Sam set off and made good progress up a tricky groove protected by a peg of uncertain vintage, then rightwards to further awkward moves, then onto a final slab out left and thus to the top. "A right tidy bit of climbing."
I enjoyed following the pitch and the great feeling of exposure perched on the summit of the Souter, which is festooned with a huge array of abseil tat including several modern karabiners. I made great play of ensuring we knew which rope to pull once we'd descended, then of course spent ten fruitless minutes pulling the wrong one once we did get down. At least we didn't get them soaked in the sea.

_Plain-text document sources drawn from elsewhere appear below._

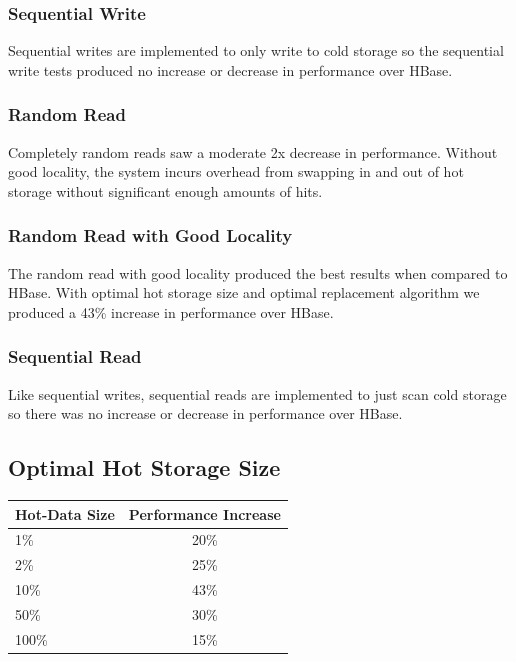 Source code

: \documentclass[12pt]{article}
\begin{document}
\subsubsection{Sequential Write}
Sequential writes are implemented to only write to cold storage so the sequential write tests produced no increase or decrease in performance over HBase. 

\subsubsection{Random Read}
Completely random reads saw a moderate 2x decrease in performance. Without good locality, the system incurs overhead from swapping in and out of hot storage without significant enough amounts of hits. 

\subsubsection{Random Read with Good Locality}
The random read with good locality produced the best results when compared to HBase. With optimal hot storage size and optimal replacement algorithm we produced a 43\% increase in performance over HBase. 

\subsubsection{Sequential Read}
Like sequential writes, sequential reads are implemented to just scan cold storage so there was no increase or decrease in performance over HBase.


\subsection{Optimal Hot Storage Size}

\begin{center}
  \begin{tabular}{ | l | c |}
    \hline
    Hot-Data Size & Performance Increase \\ \hline \hline
    1\% & 20\% \\ \hline 
    2\% & 25\% \\ \hline
    10\% & 43\% \\ \hline
    50\% & 30\% \\ \hline
    100\% & 15\% \\
    \hline
  \end{tabular}
\end{center}
\end{document}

We ate lunch. I would have been happy to have headed off home, but Sam was psyched for action. I led a wee severe on what is apparently called the Limpet Fin ( the entire climbing area is composed of vertical fins of greywacke jutting out into the sea) just for the sake of appearances.
But in the meantime the tide had continued to go down and the deep slot between the Limpet Fin and the Main Fin was accessible. It was from here that the sensational steep line of Plain Sailing struck up. So Sam checked out top and bottom, girded his loins and set off...eventually successfully.
With some considerable heaving and grunting, and the loss of an unrecoverable number 2 Friend belonging to Mhairi, I too eventually flopped over the top.
It had been a memorable day in an unusual venue.